| WHAT THE TASK REQUIRES |
For the entries below, say how many lines include the word "transformations" and add nothing else.

| DATA SECTION |
--

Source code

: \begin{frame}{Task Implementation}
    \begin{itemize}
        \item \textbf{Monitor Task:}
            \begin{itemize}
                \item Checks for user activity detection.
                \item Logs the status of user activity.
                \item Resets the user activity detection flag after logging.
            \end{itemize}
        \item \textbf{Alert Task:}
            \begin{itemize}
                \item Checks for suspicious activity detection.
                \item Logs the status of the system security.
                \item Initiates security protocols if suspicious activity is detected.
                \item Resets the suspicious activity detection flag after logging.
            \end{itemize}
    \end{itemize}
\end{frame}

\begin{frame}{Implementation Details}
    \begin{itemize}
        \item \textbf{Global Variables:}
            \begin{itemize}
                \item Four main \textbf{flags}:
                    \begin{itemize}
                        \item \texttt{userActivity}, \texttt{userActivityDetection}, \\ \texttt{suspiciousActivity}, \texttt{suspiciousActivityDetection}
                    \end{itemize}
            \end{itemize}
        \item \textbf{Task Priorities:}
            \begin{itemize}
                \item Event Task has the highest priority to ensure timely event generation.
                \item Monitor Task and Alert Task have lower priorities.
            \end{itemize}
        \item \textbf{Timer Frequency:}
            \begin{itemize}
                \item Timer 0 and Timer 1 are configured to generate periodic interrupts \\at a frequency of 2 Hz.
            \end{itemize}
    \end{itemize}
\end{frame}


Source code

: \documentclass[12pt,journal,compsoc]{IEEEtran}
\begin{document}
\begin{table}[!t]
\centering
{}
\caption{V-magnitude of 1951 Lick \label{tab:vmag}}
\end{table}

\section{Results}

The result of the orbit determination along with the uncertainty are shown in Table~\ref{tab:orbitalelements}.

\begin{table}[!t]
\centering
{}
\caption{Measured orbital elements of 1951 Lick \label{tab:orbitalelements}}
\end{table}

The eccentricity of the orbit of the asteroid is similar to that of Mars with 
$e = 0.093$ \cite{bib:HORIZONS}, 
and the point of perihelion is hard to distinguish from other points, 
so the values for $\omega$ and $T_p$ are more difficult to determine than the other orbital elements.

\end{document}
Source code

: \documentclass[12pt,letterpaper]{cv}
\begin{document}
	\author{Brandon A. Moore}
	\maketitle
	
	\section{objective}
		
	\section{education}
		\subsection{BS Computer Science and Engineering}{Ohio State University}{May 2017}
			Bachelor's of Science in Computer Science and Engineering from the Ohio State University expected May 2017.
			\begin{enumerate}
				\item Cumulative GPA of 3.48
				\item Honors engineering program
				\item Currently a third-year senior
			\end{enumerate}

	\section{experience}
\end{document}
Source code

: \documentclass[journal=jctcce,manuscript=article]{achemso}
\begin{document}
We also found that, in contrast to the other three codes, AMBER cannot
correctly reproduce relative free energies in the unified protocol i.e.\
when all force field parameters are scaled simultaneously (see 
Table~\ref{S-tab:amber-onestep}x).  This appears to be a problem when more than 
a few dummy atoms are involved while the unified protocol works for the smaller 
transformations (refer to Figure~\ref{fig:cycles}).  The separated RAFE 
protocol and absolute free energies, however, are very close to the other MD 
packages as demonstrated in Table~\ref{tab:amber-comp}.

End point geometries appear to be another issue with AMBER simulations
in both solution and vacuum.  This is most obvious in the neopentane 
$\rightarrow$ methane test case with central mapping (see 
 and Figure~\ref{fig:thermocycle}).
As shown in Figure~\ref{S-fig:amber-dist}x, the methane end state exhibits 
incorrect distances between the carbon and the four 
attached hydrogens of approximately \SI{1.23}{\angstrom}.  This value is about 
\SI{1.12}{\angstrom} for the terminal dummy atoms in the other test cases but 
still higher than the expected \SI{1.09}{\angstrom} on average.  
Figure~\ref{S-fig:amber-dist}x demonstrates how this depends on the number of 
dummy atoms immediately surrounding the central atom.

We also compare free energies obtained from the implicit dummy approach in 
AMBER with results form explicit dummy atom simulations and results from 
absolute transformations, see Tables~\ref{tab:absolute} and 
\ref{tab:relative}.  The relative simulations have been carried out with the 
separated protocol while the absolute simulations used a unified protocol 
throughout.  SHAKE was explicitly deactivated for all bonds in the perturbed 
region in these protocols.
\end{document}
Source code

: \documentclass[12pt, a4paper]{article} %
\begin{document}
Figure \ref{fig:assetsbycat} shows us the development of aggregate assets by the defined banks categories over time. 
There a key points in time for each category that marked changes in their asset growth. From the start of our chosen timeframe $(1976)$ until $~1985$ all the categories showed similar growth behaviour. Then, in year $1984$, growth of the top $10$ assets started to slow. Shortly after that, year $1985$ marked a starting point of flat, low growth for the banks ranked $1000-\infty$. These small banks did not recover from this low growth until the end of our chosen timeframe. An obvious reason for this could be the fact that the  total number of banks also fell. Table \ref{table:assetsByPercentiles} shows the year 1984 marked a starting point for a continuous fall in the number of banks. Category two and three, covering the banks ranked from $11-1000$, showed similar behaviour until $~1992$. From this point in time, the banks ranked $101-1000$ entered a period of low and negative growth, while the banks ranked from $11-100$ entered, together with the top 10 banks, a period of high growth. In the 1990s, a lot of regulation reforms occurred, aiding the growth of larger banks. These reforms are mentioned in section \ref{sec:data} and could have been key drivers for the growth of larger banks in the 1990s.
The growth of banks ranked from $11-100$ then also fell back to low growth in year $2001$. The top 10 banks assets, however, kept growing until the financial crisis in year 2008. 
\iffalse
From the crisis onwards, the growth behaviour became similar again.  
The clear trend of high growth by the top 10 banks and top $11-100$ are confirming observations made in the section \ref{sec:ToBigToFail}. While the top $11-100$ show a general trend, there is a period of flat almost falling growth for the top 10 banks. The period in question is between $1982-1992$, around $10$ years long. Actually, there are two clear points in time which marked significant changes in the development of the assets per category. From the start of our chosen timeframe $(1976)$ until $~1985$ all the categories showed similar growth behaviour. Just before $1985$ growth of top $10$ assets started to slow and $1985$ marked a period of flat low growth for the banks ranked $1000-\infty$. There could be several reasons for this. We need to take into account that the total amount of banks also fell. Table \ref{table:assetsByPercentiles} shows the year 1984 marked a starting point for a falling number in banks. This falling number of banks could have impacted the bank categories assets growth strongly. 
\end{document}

--

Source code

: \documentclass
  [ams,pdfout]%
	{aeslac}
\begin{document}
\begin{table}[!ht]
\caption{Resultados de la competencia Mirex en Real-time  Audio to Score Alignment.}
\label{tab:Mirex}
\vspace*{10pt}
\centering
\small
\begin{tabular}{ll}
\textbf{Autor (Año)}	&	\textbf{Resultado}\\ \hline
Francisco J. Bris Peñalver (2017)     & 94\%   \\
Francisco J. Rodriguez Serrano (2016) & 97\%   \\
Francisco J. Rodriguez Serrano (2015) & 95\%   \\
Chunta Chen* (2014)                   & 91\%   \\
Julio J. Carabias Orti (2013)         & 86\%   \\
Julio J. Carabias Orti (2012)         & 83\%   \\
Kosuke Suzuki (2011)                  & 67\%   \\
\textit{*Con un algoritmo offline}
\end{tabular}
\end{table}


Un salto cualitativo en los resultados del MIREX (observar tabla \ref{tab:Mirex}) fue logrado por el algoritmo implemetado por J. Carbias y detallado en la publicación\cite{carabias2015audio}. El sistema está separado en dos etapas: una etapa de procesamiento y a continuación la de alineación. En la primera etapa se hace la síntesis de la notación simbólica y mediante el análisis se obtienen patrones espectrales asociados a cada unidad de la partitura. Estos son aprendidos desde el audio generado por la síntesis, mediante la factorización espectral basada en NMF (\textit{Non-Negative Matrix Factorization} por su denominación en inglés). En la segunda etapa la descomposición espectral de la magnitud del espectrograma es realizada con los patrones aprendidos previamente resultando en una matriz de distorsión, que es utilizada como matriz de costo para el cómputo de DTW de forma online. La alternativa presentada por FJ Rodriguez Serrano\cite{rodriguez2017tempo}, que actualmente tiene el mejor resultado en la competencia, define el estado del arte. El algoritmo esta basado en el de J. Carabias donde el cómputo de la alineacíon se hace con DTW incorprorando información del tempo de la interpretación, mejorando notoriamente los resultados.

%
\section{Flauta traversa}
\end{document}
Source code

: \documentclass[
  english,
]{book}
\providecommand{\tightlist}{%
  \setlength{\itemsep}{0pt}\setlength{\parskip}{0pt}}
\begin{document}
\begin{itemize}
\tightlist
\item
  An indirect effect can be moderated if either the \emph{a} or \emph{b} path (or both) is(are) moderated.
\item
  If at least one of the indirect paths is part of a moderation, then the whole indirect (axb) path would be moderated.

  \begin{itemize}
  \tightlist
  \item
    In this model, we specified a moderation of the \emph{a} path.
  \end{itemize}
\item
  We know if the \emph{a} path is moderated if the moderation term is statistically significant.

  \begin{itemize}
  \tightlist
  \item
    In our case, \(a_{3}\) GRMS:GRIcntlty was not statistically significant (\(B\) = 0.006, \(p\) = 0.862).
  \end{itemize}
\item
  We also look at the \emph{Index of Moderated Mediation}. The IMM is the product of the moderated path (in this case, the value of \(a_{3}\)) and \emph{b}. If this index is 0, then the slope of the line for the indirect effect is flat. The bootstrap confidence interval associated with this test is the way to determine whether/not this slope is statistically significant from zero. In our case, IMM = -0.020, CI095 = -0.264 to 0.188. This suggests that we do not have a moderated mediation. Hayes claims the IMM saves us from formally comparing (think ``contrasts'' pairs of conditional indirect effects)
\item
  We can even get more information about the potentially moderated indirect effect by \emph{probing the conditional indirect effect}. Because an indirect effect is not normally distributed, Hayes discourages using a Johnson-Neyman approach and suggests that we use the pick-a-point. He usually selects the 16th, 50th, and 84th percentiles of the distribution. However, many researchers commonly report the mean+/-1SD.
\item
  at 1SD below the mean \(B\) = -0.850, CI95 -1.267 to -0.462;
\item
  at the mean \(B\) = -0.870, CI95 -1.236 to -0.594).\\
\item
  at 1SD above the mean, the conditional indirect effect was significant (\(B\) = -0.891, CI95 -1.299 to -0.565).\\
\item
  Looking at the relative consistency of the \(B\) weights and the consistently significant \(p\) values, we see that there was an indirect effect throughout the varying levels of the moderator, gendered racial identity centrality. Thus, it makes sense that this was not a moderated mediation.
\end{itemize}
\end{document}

--

| EXPECTED OUTPUT |
2